Ort Bundesinstitut für Arzneimittel und Medizinprodukte, Kurt-Georg-Kiesinger- Allee 3, 53175 Bonn; 10:30 - 15:00 Uhr

TOP 1: Begrüßung

Als zusätzliche Teilnehmende der Sitzung wurden begrüßt:

  1. Herr Albers (PHAGRO)
  2. Frau Bennack (ADKA)
  3. Frau Elvira Gügel (BMG)
  4. Herr Kasper (MAGS, NRW)
  5. Herr Link (DPhG)
  6. Frau Hildegard Pfeifer (BMG)
  7. Herr Spreitzer (PEI)

TOP 2: Die Tagesordnung wurde ohne Ergänzungen angenommen

TOP 3: Das Protokoll zur Sitzung vom 07.11.2018 wurde angenommen

TOP 4: Sachstand zu den Aktivitäten im BfArM und PEI

BfArM

  1. Maintenance-Anwendungen
    Die Weiterentwicklung der Maintenance-Anwendungen zur Meldung von Lieferengpässen ist zeitlich abhängig von der Weiterentwicklung des Gesamtprojektes zur AMIS-Ablösung. Die Aufnahme des Wirkbetriebes ist daher nicht vor 01/2020 realisierbar. Im 2. und 3. Quartal 2019 ist ein User-Acceptance-Test mit der pharmazeutischen Industrie geplant. Ziel der Weiterentwicklung ist es, zu schnelleren Ergebnissen zu gelangen.
  2. Zusammenarbeit von Bund und Ländern
    Am 08.01.2019 wurde im Rahmen einer Sitzung von Bund und Ländern ein Verfahrensablauf, zur Zusammenarbeit zwischen Bund und Ländern in besonderen Krisensituationen festgelegt. Auslöser waren die Geschehnisse im Zusammenhang mit verunreinigten Valsartan-haltigen Arzneimitteln. Folgende Kriterien sind zur Feststellung der Notwendigkeit einer zentralen Koordinierung durch die Bundesoberbehörden zu berücksichtigen:
    • Anzahl der direkt betroffenen Bundesländer
    • Ausmaß des Arzneimittelrisikos
    • Anzahl der betroffenen Patientinnen und Patienten
    • Auswirkungen auf die Arzneimittelversorgung
    • Therapeutische Bedeutung der betroffenen Arzneimittel
    • Notwendigkeit eines einheitlichen Vorgehens bzw. die Notwendigkeit einer bundeseinheitlichen (länderübergreifenden) Koordinierung
    Der Verfahrensablauf sieht vor, dass nur Fälle betrachtet werden, die sich zur Krise entwickeln können oder bereits als kritisch eingestuft werden. Um zu einem entsprechenden Ergebnis bzgl. der Notwendigkeit der zentralen Koordination zu gelangen, ist eine kurzfristige Abstimmung zwischen den Behörden zur Erörterung der Situation erforderlich.
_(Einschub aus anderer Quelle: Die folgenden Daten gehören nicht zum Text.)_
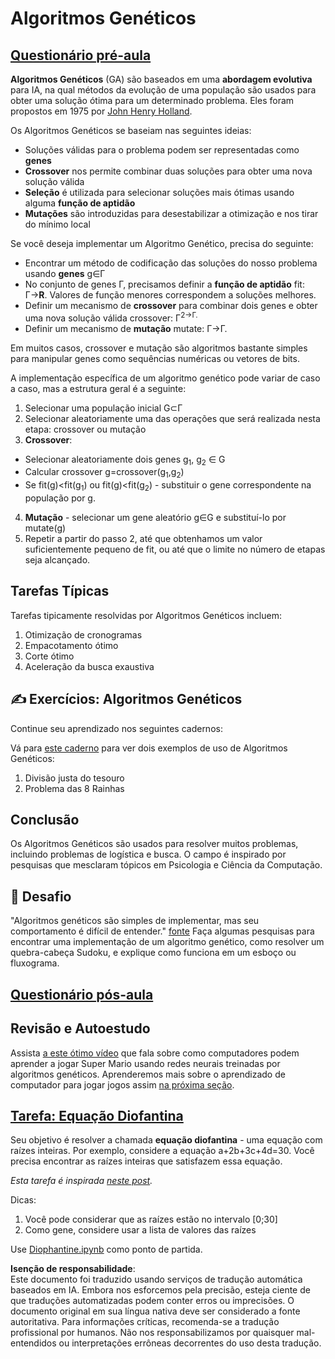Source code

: # Algoritmos Genéticos

## [Questionário pré-aula](https://red-field-0a6ddfd03.1.azurestaticapps.net/quiz/121)

**Algoritmos Genéticos** (GA) são baseados em uma **abordagem evolutiva** para IA, na qual métodos da evolução de uma população são usados para obter uma solução ótima para um determinado problema. Eles foram propostos em 1975 por [John Henry Holland](https://wikipedia.org/wiki/John_Henry_Holland).

Os Algoritmos Genéticos se baseiam nas seguintes ideias:

* Soluções válidas para o problema podem ser representadas como **genes**
* **Crossover** nos permite combinar duas soluções para obter uma nova solução válida
* **Seleção** é utilizada para selecionar soluções mais ótimas usando alguma **função de aptidão**
* **Mutações** são introduzidas para desestabilizar a otimização e nos tirar do mínimo local

Se você deseja implementar um Algoritmo Genético, precisa do seguinte:

 * Encontrar um método de codificação das soluções do nosso problema usando **genes** g∈Γ
 * No conjunto de genes Γ, precisamos definir a **função de aptidão** fit: Γ→**R**. Valores de função menores correspondem a soluções melhores.
 * Definir um mecanismo de **crossover** para combinar dois genes e obter uma nova solução válida crossover: Γ<sup>2</sub>→Γ.
 * Definir um mecanismo de **mutação** mutate: Γ→Γ.

Em muitos casos, crossover e mutação são algoritmos bastante simples para manipular genes como sequências numéricas ou vetores de bits.

A implementação específica de um algoritmo genético pode variar de caso a caso, mas a estrutura geral é a seguinte:

1. Selecionar uma população inicial G⊂Γ
2. Selecionar aleatoriamente uma das operações que será realizada nesta etapa: crossover ou mutação
3. **Crossover**:
  * Selecionar aleatoriamente dois genes g<sub>1</sub>, g<sub>2</sub> ∈ G
  * Calcular crossover g=crossover(g<sub>1</sub>,g<sub>2</sub>)
  * Se fit(g)<fit(g<sub>1</sub>) ou fit(g)<fit(g<sub>2</sub>) - substituir o gene correspondente na população por g.
4. **Mutação** - selecionar um gene aleatório g∈G e substituí-lo por mutate(g)
5. Repetir a partir do passo 2, até que obtenhamos um valor suficientemente pequeno de fit, ou até que o limite no número de etapas seja alcançado.

## Tarefas Típicas

Tarefas tipicamente resolvidas por Algoritmos Genéticos incluem:

1. Otimização de cronogramas
1. Empacotamento ótimo
1. Corte ótimo
1. Aceleração da busca exaustiva

## ✍️ Exercícios: Algoritmos Genéticos

Continue seu aprendizado nos seguintes cadernos:

Vá para [este caderno](../../../../../lessons/6-Other/21-GeneticAlgorithms/Genetic.ipynb) para ver dois exemplos de uso de Algoritmos Genéticos:

1. Divisão justa do tesouro
1. Problema das 8 Rainhas

## Conclusão

Os Algoritmos Genéticos são usados para resolver muitos problemas, incluindo problemas de logística e busca. O campo é inspirado por pesquisas que mesclaram tópicos em Psicologia e Ciência da Computação.

## 🚀 Desafio

"Algoritmos genéticos são simples de implementar, mas seu comportamento é difícil de entender." [fonte](https://wikipedia.org/wiki/Genetic_algorithm) Faça algumas pesquisas para encontrar uma implementação de um algoritmo genético, como resolver um quebra-cabeça Sudoku, e explique como funciona em um esboço ou fluxograma.

## [Questionário pós-aula](https://red-field-0a6ddfd03.1.azurestaticapps.net/quiz/221)

## Revisão e Autoestudo

Assista [a este ótimo vídeo](https://www.youtube.com/watch?v=qv6UVOQ0F44) que fala sobre como computadores podem aprender a jogar Super Mario usando redes neurais treinadas por algoritmos genéticos. Aprenderemos mais sobre o aprendizado de computador para jogar jogos assim [na próxima seção](../22-DeepRL/README.md).

## [Tarefa: Equação Diofantina](../../../../../lessons/6-Other/21-GeneticAlgorithms/Diophantine.ipynb)

Seu objetivo é resolver a chamada **equação diofantina** - uma equação com raízes inteiras. Por exemplo, considere a equação a+2b+3c+4d=30. Você precisa encontrar as raízes inteiras que satisfazem essa equação.

*Esta tarefa é inspirada [neste post](https://habr.com/post/128704/).*

Dicas:

1. Você pode considerar que as raízes estão no intervalo [0;30]
1. Como gene, considere usar a lista de valores das raízes

Use [Diophantine.ipynb](../../../../../lessons/6-Other/21-GeneticAlgorithms/Diophantine.ipynb) como ponto de partida.

**Isenção de responsabilidade**:  
Este documento foi traduzido usando serviços de tradução automática baseados em IA. Embora nos esforcemos pela precisão, esteja ciente de que traduções automatizadas podem conter erros ou imprecisões. O documento original em sua língua nativa deve ser considerado a fonte autoritativa. Para informações críticas, recomenda-se a tradução profissional por humanos. Não nos responsabilizamos por quaisquer mal-entendidos ou interpretações errôneas decorrentes do uso desta tradução.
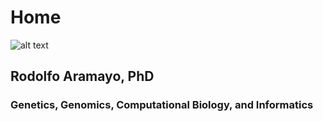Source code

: # **Home**
![alt text](https://github.com/raramayo/rodolfo_aramayo.github.io/blob/main/assets/Rodolfo_Pic.png)
## **Rodolfo Aramayo, PhD**
### Genetics, Genomics, Computational Biology, and Informatics
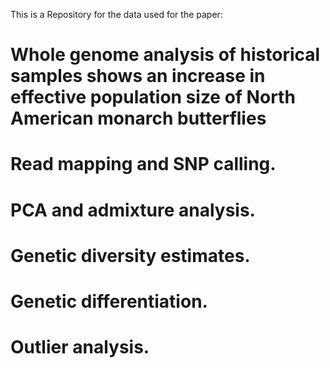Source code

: This is a Repository for the data used for the paper: 
# Whole genome analysis of historical samples shows an increase in effective population size of North American monarch butterflies

# Read mapping and SNP calling.

# PCA and admixture analysis.

# Genetic diversity estimates.

# Genetic differentiation.

# Outlier analysis.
Sind mehr als zwei Bundesländer betroffen findet eine ad hoc Absprache mit den Beteiligten statt. Wird die Notwendigkeit einer Koordinierung durch die Bundesoberbehörde (BOB) festgestellt, übernimmt die BOB unmittelbar die Koordinierung mit den zuständigen Behörden.
    Die Übernahme der Koordinierung durch den Bund kann bei Bedarf auch jederzeit im Verfahren erfolgen.
    Der Jour Fixe (JF) Kreis kann erforderlichenfalls in die Kritikalitätsprüfung des BfArM einbezogen werden.
    Teilnehmer des JF geben zu bedenken, dass Lieferengpässe in der Praxis viel häufiger auftreten ohne dass daraus Krisensituationen abzuleiten sind. Es ist zu prüfen, wie in solchen Fällen ohne zentrale Koordinierung eine einheitliche Vorgehensweise und Kommunikation erreicht werden kann. Um die Problematik besser einschätzen zu können, werden die Teilnehmenden gebeten zum nächsten Jour Fixe entsprechende Praxisbeispiele vorzulegen.
  3. EU Aktivitäten zum Thema Lieferengpässe
    Die Diskussion zu Shortages wird zurzeit durch die HMA/EMA-Task Force (TF) vorangebracht. Im Rahmen eines EMA Meetings wurde das Dokument „Guidance on detection and notification of shortages of medicinal products for Marketing Authorization (MAHs) Holders in the Union (EEA)“ vorgestellt. Die Herausforderung beim Erstellen des Papiers bestand darin die unterschiedlichen nationalen Meldestrukturen und Regularien der Mitgliedstaaten zusammenzuführen. In einem zweiten parallel verlaufenden Schritt wurde von der TF und der Co-ordination Group for Mutual Recognition and Decentralised Procedure (CMDh) eine harmonisierte Kommunikationsstruktur vereinbart. Im Rahmen derer wurde ein sogenannter „Single Point of Contact“ (SPOC) für jedes Land benannt, um eine transparente und zentrale Kommunikation unter Einbeziehung aller Mitgliedsländer zu gewährleisten. Das Konzept umfasst sowohl dezentrale als auch zentrale Zulassungen und befindet sich gegenwärtig in der Pilotphase. Die Pilotphase dauert nach aktueller Planung bis Ende Juni 2019 an. Neben dem BfArM beteiligt sich das PEI ebenfalls mit einem SPOC an diesem Modell und nutzt die Erkenntnisse, um sein Konzept zur Meldung kritischer Engpässe anzupassen. Das BfArM betont, dass im Haus die technische Möglichkeit besteht alle Lieferengpassmeldungen zu verarbeiten. Das BMG weist darauf hin, dass die Priorität in DE auf der Bearbeitung von versorgungskritischen Lieferengpässen liegt.
    Aus dem Kreis der Teilnehmenden des JF wird die Frage gestellt, ob die bestehende Definition des Begriffs „Lieferengpass“ beibehalten werden kann. Dies wird seitens des BfArM bestätigt.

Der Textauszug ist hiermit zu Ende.